Directions for this task
What lines of the data below hold the string "updates"? Copy each one out.
START Given entries
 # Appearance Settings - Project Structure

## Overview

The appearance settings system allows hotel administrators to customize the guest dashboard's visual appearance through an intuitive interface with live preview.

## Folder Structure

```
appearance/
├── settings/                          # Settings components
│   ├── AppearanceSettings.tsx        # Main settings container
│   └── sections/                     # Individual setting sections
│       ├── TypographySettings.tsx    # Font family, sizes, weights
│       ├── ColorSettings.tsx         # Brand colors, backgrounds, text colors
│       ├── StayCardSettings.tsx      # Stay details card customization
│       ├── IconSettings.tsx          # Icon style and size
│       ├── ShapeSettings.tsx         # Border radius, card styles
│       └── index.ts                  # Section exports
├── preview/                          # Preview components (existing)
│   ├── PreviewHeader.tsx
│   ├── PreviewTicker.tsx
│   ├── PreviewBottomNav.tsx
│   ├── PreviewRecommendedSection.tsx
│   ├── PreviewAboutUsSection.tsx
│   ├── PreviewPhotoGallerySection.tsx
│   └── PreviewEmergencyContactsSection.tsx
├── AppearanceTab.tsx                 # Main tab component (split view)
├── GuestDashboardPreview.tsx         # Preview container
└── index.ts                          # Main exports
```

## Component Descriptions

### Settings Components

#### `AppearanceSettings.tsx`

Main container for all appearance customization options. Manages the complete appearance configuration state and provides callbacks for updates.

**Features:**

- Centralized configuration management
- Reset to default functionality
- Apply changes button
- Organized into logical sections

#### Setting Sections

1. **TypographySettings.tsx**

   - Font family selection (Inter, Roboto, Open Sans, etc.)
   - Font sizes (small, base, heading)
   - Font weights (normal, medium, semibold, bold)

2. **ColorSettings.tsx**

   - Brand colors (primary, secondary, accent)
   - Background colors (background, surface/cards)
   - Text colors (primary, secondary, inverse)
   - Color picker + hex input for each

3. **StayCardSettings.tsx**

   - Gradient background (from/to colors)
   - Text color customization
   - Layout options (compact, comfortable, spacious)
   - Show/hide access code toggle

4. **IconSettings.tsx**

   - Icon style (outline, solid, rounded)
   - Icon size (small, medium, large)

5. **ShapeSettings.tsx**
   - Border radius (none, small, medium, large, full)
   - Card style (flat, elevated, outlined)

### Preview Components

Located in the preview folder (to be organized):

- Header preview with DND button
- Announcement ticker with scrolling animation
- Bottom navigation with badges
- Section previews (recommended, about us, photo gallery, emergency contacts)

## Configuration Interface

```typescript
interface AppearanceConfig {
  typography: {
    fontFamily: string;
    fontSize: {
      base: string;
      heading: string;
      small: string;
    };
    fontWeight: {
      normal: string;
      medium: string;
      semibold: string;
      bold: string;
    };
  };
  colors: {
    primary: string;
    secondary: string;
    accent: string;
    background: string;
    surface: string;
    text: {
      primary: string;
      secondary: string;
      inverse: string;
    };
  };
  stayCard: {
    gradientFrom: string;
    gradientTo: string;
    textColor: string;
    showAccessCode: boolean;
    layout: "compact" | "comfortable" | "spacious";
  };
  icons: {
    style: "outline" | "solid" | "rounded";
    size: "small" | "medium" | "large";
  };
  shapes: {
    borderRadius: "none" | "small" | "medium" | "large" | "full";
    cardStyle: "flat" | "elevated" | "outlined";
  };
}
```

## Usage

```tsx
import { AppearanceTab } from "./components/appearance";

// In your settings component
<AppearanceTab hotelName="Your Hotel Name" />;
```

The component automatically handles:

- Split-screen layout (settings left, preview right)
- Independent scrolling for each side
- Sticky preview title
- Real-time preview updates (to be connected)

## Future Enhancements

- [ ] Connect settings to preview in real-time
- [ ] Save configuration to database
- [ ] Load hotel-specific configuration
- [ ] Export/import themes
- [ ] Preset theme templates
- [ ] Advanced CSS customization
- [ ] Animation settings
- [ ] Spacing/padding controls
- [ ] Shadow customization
END Given entries
Expected answer
Main container for all appearance customization options. Manages the complete appearance configuration state and provides callbacks for updates.
- Real-time preview updates (to be connected)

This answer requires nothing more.